Nachdem ich von Kroatien bisher hauptsächlich die Kornaten vom Boot aus gesehen hatte, stand dieses Mal die Straße auf dem Programm. Von Deutschland aus hatte ich ein Auto und die erste Übernachtung in Zadar gebucht, alles andere wollten wir auf uns zukommen lassen. Der Rest meines Lebens ist schon verplant genug und nicht wirklich zu wissen, wo man 2 Tage später ist, kann auch eine interessante Erfahrung sein.
Was wir komplett unterschätzt hatten war die Anzahl der Menschen, die Kroatien Ende September ebenfalls für besuchenswert hielten.
Es war noch ziemlich voll, was man vor allem an den Hotspots gemerkt hat. Es waren auch wieder einige Krauzfahrtschiffe unterwegs, weswegen wir vor allem in Dubrovnik, Split und Krka vor 10:00 Uhr oder nach 16:00 Uhr unterwegs waren, oder – ganz gewagter Move – mal 500 Meter abseits der Bushaltestellen.
Die Bilder täuschen deshalb vermutlich ein bisschen, was den allgemeinen Andrang angeht. Um einen vollständigen Eindruck zu vermitteln. ein paar Bilder von Menschen(massen).
Es ist wirklich unglaublich, wie viele Busladungen an Menschen so ein Schiff auf einen Schlag auskotzen kann.
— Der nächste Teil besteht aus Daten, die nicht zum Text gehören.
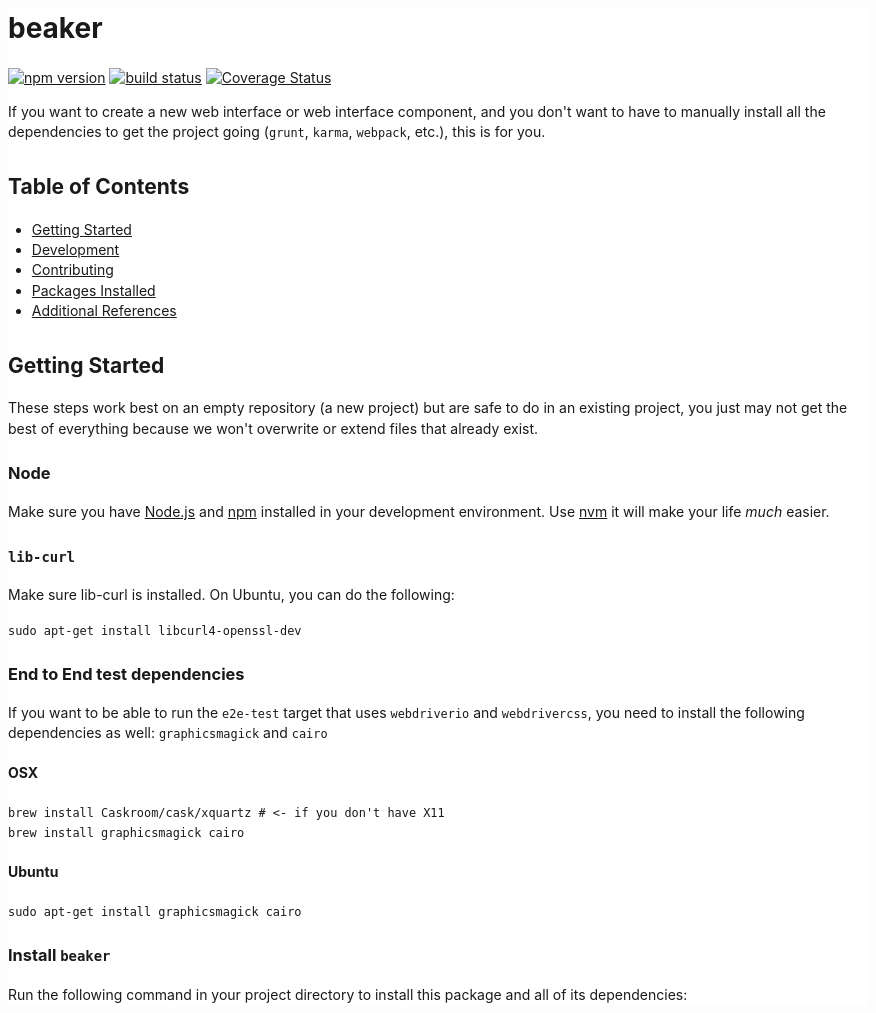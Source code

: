 # beaker

[![npm version](https://badge.fury.io/js/beaker.svg)](http://badge.fury.io/js/beaker)
[![build status](https://travis-ci.org/cyaninc/beaker.svg?branch=master)](https://travis-ci.org/cyaninc/beaker)
[![Coverage Status](https://coveralls.io/repos/cyaninc/beaker/badge.svg)](https://coveralls.io/r/cyaninc/beaker)

If you want to create a new web interface or web interface component, and you don't want to have to
manually install all the dependencies to get the project going (`grunt`, `karma`, `webpack`, etc.), this is for you.

## Table of Contents

 * [Getting Started](#getting-started)
 * [Development](#development)
 * [Contributing](#contributing)
 * [Packages Installed](#packages-installed)
 * [Additional References](#additional-references)

## Getting Started
These steps work best on an empty repository (a new project) but are safe to do in an existing project, you just
may not get the best of everything because we won't overwrite or extend files that already exist.

### Node
Make sure you have [Node.js](http://nodejs.org/) and [npm](https://www.npmjs.org/) installed in your
development environment. Use [nvm](https://github.com/creationix/nvm) it will make your life *much* easier.

### `lib-curl`
Make sure lib-curl is installed. On Ubuntu, you can do the following:

    sudo apt-get install libcurl4-openssl-dev

### End to End test dependencies
If you want to be able to run the `e2e-test` target that uses `webdriverio` and `webdrivercss`, you need to install
the following dependencies as well: `graphicsmagick` and `cairo`

#### OSX

    brew install Caskroom/cask/xquartz # <- if you don't have X11
    brew install graphicsmagick cairo

#### Ubuntu

    sudo apt-get install graphicsmagick cairo

### Install `beaker`
Run the following command in your project directory to install this package and all of its dependencies:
Aber ich will mich nicht beschweren, ich war ja als Tourist auch irgendwie ein Teil davon. Außerdem lernt man beim Betrachten von Influencern auch einiges. Zum Beispiel, dass die scheinbar nie schwitzen und dass man sich momentan anscheinend gern auf die Zehenspitzen stellt, um gut auszusehen. Und man hat ganz gut den Unterschied zwischen erfolgreichen Influencern (die hatten einen Fotografen und ein ganzes Team dabei), mittel erfolgreichen Influencern (da musste der Freund fotografieren) und Menschen, bei denen Mama und Papa noch fotografieren mussten (die teilweise echt eine Engelsgeduld an den Tag gelegt haben. Ich hätte meine da irgendwann zur Adoption freigegeben).